Action item => When the string "that" is part of a line in the data below, report the whole line.

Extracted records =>
- Opening Delimiter -

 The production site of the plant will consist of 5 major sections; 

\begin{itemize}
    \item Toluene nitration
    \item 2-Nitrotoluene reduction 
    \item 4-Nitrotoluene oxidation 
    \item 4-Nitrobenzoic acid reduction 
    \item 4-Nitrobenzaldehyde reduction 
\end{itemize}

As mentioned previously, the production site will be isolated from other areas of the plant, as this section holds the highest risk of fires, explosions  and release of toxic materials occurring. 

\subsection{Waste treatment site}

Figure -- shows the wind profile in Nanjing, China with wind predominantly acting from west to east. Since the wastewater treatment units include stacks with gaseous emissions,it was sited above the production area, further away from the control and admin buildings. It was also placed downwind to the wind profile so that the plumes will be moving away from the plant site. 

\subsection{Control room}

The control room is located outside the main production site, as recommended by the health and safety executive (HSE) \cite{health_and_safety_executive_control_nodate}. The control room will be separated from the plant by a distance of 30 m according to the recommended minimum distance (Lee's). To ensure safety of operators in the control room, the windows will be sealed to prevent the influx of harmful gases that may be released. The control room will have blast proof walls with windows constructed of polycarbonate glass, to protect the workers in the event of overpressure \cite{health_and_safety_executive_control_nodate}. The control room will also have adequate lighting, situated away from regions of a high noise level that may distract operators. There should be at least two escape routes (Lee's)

- Closing Delimiter -
- Opening Delimiter -

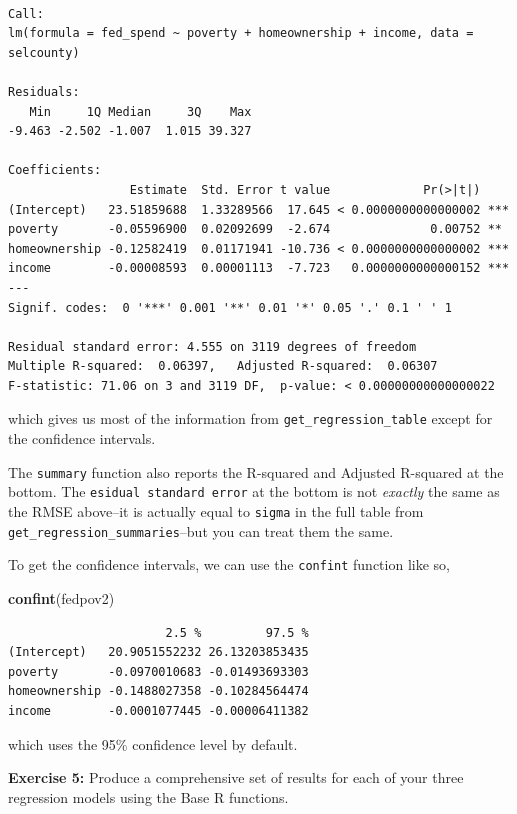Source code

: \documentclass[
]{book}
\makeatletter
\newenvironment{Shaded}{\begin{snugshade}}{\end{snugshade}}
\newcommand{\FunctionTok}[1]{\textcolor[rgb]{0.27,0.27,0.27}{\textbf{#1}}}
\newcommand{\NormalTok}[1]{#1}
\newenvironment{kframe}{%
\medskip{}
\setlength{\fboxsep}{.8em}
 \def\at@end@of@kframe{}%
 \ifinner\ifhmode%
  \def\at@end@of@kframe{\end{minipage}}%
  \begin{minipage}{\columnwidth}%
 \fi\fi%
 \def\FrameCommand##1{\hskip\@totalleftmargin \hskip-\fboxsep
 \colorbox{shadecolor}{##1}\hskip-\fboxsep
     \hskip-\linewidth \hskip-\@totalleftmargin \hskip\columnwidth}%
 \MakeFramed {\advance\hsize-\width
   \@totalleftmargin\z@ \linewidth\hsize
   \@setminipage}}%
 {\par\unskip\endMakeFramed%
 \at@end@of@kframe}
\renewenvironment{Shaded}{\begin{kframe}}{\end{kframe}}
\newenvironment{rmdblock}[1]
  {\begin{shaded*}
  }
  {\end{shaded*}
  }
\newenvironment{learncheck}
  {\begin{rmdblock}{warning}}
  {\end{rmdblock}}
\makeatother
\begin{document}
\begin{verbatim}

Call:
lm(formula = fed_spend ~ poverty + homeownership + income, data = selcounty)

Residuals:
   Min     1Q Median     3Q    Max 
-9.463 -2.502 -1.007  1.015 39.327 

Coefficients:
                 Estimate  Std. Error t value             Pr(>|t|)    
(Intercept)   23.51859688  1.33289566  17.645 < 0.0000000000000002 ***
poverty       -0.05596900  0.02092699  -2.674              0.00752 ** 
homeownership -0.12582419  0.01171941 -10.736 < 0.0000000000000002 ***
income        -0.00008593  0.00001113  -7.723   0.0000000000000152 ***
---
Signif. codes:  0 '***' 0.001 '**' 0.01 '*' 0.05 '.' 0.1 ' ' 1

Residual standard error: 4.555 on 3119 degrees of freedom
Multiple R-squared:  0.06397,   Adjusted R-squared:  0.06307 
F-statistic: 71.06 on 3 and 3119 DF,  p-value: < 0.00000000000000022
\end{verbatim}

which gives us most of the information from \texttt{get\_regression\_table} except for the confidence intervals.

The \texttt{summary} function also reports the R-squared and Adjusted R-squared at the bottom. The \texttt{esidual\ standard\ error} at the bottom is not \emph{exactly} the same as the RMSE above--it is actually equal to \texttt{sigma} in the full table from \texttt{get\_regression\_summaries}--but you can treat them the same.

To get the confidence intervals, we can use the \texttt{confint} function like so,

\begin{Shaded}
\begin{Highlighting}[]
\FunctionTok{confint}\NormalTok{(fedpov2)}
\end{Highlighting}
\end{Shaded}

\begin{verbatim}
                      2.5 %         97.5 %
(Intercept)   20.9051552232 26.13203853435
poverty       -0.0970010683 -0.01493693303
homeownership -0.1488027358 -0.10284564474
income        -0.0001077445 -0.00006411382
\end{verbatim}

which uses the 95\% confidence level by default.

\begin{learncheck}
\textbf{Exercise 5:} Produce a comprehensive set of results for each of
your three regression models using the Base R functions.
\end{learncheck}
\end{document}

- Closing Delimiter -
- Opening Delimiter -

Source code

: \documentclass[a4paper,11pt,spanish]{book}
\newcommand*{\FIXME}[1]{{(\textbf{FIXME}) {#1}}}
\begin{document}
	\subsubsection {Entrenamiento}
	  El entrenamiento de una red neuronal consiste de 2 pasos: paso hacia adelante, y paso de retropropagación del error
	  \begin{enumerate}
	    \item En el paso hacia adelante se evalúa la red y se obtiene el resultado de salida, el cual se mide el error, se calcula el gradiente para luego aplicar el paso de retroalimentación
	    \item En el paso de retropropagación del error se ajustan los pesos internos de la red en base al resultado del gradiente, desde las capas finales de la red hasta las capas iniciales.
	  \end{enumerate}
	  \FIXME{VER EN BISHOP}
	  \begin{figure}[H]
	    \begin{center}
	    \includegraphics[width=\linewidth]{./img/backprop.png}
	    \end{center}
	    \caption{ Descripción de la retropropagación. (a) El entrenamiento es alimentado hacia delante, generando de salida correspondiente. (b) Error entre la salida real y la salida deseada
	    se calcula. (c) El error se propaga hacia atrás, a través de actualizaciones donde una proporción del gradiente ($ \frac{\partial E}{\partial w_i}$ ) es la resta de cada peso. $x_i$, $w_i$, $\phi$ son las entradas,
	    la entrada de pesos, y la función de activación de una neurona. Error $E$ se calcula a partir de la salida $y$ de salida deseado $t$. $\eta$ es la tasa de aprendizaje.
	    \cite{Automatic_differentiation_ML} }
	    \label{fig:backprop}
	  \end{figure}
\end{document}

- Closing Delimiter -

Task result =>
Figure -- shows the wind profile in Nanjing, China with wind predominantly acting from west to east. Since the wastewater treatment units include stacks with gaseous emissions,it was sited above the production area, further away from the control and admin buildings. It was also placed downwind to the wind profile so that the plumes will be moving away from the plant site. 
The control room is located outside the main production site, as recommended by the health and safety executive (HSE) \cite{health_and_safety_executive_control_nodate}. The control room will be separated from the plant by a distance of 30 m according to the recommended minimum distance (Lee's). To ensure safety of operators in the control room, the windows will be sealed to prevent the influx of harmful gases that may be released. The control room will have blast proof walls with windows constructed of polycarbonate glass, to protect the workers in the event of overpressure \cite{health_and_safety_executive_control_nodate}. The control room will also have adequate lighting, situated away from regions of a high noise level that may distract operators. There should be at least two escape routes (Lee's)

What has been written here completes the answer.